PLANO, Texas -- A convicted steroids dealer who recently met with NFL security officials and gave them names of players he said bought steroids from him has been found dead in his home.
Early Thursday morning, Plano police made a welfare check and found 35-year-old David Jacobs and 30-year-old Amanda Jo Earhart-Savell dead. Both had been shot.
Officer Rick McDonald, a police spokesman, said the officers were making a welfare check after relatives of Earhart-Savell expressed concern about her whereabouts.
According to the Dallas Morning News, which first reported the story, Jacobs and Earhart-Savell had been in an on-again, off-again relationship, and at one point were engaged to be married.
Heather Bowden, also a spokeswoman for the Plano police, told the New York Times in a telephone interview, "At this point, it is a homicide investigation, and we have no reason to believe otherwise."
Jacobs was sentenced to three years of probation and fined $25,000 on May 1 after pleading guilty last year in federal court in Dallas to conspiring to possess with intent to distribute anabolic steroids.
According to ESPN the Magazine senior writer Shaun Assael, who had been in contact with Jacobs throughout May, Jacobs was reticent and nervous about the information he had and the people it implicated.
When explaining why he did not want to go public, Jacobs said: "The kinds of people I know about could put a bullet in the back of my head."
Jacobs's father, also named David, of Jasper, Ga., told The Times in a telephone interview that he received a call from an anonymous person, who told Jacobs to call the Plano police. Jacobs said police were unable to tell him much about what might have transpired.
"I spoke with David through a text message about three or four days ago, and he said he was fine," Jacobs told The Times. "He has been trying to rebuild his life. He got crossed with some bad things and made some bad choices. At this point, I am just beside myself."
The Morning News reported it had spoken with Jacobs frequently and exchanged e-mails with him as recently as last weekend. Jacobs had sought to rebuild his nutritional supplement business, but he was experiencing financial problems and having trouble getting his old client base to work with him, according to the report.
On May 21, Jacobs met with NFL security officials in the Dallas area and gave them names of players he said bought steroids from him, according to Hank Hockeimer, his lawyer.
Hockeimer told the newspaper on Thursday he had not yet been briefed about the situation at Jacobs' house.

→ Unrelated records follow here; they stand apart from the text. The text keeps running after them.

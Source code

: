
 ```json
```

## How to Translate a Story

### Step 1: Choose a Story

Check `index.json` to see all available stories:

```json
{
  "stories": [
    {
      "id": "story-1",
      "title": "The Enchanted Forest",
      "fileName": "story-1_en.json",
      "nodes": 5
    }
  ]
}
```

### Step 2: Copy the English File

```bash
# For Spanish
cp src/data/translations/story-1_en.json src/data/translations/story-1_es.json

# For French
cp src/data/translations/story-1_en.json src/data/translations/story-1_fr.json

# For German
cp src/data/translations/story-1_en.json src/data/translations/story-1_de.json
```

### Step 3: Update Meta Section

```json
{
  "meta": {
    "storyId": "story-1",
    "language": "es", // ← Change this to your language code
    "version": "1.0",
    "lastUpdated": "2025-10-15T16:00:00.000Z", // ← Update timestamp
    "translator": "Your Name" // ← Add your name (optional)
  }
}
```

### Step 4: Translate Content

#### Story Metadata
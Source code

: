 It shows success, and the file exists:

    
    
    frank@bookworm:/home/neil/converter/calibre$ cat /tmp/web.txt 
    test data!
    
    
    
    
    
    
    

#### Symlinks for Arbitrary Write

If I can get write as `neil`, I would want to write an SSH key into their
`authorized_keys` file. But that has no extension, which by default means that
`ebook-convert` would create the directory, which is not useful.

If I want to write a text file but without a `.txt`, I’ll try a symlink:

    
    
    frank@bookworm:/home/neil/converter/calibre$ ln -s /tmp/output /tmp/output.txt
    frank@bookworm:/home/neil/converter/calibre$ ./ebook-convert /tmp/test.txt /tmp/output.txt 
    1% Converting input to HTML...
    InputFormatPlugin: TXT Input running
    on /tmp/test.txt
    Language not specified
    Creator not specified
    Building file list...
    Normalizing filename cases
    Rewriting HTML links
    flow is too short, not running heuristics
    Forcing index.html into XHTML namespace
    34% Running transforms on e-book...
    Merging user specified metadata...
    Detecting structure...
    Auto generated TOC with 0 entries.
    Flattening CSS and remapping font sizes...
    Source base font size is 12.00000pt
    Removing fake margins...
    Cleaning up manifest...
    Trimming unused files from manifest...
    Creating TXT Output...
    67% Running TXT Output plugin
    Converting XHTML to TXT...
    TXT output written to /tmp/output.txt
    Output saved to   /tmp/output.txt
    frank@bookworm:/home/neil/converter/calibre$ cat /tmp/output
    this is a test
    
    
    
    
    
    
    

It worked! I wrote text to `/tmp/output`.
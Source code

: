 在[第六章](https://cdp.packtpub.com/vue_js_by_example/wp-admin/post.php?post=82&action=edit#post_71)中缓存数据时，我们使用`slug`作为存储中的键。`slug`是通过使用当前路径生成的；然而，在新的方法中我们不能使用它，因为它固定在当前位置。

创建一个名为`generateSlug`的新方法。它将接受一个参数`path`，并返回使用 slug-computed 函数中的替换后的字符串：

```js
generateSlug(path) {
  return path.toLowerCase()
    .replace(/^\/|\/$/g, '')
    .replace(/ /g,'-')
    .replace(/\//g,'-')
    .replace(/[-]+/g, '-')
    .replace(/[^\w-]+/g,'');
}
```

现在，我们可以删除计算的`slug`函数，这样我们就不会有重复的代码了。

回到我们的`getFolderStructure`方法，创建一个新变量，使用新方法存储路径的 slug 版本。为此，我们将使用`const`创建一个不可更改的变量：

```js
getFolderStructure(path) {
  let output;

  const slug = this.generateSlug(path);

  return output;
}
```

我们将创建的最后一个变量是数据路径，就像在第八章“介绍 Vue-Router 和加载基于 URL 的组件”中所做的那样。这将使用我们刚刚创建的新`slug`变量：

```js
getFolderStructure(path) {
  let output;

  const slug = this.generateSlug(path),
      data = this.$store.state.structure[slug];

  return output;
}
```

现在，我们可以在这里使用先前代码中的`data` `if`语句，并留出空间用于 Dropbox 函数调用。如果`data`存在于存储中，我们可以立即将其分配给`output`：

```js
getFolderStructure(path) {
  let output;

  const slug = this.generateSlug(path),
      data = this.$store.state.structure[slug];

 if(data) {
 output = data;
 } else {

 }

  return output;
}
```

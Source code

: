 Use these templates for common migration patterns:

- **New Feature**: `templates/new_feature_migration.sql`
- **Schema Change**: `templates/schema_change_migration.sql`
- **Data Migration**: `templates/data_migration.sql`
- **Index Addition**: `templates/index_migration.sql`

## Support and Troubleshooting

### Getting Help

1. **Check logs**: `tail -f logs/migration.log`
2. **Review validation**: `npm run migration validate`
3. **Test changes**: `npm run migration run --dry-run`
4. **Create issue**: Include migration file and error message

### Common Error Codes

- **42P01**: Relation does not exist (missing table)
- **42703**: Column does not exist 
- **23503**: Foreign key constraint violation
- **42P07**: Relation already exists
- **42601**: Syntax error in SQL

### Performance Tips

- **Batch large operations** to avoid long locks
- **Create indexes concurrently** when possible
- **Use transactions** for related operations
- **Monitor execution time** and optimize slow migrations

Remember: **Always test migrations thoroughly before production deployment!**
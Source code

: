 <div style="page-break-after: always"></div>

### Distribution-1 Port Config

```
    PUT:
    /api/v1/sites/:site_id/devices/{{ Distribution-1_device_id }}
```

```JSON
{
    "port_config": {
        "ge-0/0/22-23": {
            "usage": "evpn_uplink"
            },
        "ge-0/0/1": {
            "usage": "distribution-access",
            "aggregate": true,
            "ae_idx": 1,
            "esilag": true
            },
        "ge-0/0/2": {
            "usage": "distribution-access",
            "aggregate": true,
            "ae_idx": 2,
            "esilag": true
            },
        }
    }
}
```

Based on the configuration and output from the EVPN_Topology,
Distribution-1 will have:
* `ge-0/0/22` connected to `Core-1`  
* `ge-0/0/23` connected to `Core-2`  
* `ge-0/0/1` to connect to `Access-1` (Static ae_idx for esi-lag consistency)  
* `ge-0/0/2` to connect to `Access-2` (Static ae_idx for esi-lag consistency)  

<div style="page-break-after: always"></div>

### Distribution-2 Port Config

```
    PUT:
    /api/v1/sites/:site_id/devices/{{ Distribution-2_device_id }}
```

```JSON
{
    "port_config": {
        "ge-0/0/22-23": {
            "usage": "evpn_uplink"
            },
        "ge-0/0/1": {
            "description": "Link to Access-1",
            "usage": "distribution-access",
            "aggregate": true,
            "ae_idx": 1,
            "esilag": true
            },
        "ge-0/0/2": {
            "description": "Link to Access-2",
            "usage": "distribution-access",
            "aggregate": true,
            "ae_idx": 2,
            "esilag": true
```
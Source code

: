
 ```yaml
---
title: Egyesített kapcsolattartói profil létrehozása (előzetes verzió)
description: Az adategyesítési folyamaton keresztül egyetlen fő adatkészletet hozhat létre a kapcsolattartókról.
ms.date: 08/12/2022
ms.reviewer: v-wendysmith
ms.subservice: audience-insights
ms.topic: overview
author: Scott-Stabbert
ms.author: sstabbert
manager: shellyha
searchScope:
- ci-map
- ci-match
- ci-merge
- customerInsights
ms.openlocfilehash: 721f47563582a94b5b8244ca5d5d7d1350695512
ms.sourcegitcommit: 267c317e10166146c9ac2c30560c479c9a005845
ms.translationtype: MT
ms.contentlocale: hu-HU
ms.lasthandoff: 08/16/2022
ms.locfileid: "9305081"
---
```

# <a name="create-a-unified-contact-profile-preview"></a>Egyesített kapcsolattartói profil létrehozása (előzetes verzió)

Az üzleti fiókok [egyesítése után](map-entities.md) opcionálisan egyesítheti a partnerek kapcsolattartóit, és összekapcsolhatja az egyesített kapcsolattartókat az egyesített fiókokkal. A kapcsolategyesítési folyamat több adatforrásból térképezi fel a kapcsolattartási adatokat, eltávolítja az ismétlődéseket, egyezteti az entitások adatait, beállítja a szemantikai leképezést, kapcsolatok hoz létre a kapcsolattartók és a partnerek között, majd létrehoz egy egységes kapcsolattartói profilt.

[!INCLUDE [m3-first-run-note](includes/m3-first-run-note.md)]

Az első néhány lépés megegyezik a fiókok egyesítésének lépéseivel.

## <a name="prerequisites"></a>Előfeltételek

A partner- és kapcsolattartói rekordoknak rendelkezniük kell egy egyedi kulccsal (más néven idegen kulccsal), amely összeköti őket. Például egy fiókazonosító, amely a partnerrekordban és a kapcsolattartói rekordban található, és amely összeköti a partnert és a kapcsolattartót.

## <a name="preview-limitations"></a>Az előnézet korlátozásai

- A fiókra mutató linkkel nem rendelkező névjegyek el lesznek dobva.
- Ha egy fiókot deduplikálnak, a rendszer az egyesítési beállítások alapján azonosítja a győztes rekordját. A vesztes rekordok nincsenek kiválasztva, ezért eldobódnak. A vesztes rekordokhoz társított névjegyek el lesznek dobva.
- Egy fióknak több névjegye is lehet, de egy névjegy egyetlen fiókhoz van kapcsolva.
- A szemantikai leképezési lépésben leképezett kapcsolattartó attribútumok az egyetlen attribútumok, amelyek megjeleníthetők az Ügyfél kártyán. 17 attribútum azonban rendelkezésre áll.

The NFL requested the meeting after Jacobs was sentenced to three years of probation on May 1 for a single count of conspiracy to distribute anabolic steroids. He had cooperated with federal authorities since his arrest last year.
"We offer our sympathy to the families of David Jacobs and Amanda Jo Earhart-Savell," the league said in a statement. "As we have previously confirmed, our security representatives interviewed David Jacobs on two occasions. We are reviewing the information to determine if there is documented evidence establishing any violations of our program and will follow up on any other information that is provided.
"It is premature to comment on any specific player at this time. Anyone found to have violated our policies will be subject to discipline, including suspension. We will continue to be responsive to any needs of law enforcement on this matter."
Neighbors who were still gathered at the scene about 12 hours after officers arrived said they became aware of Jacobs through television news reports, but didn't know him well. They said they didn't see any suspicious activity or hear any gunshots.
One neighbor who reached out to Jacobs after his guilty plea by asking him to warn children about the dangers of drugs said she didn't believe police when they told her he was dead.
"Knowing somebody died this way, it's hard to take," Yeharerwerk Gashaw said. "I was shocked."
By his own account, Jacobs was a prolific salesman, moving 1,000 bottles of anabolic steroids a month and an equal number of growth hormone kits that he obtained illicitly from China.
Hockeimer had said that league officials seemed "genuinely interested" in what Jacobs had to say, as well as in canceled checks and e-mails that he provided.
Jacobs has publicly acknowledged that he dealt primarily with two NFL players and earlier identified one of them as offensive lineman Matt Lehr.
Last month, Jacobs told the Morning News that Lehr purchased tens of thousands of dollars of steroids and growth hormone from the spring of 2006 to the spring of 2007. He also told the paper that Lehr agreed to have boxes of raw steroid powder from China shipped directly to his Georgia home.
Lehr served a four-game suspension while a member of the Atlanta Falcons in October 2006 after he tested positive for a banned substance. He spent last season with Tampa Bay and was acquired by the Saints in the offseason.
Lehr's attorney, Paul Coggins, has said the player hasn't used banned substances since he was suspended and has since passed NFL drug tests. The attorney has also said Jacobs' allegations are retaliation because Lehr wouldn't pay Jacobs' legal fees.
After his sentencing, Jacobs told The New York Times that he hoped to tell league officials about "loopholes in their program." He also said he'd advised about 10 players to use finasteride, a drug to treat balding, because it masks steroid use.
Information from ESPN the Magazine senior writer Shaun Assael and The Associated Press was used in this report.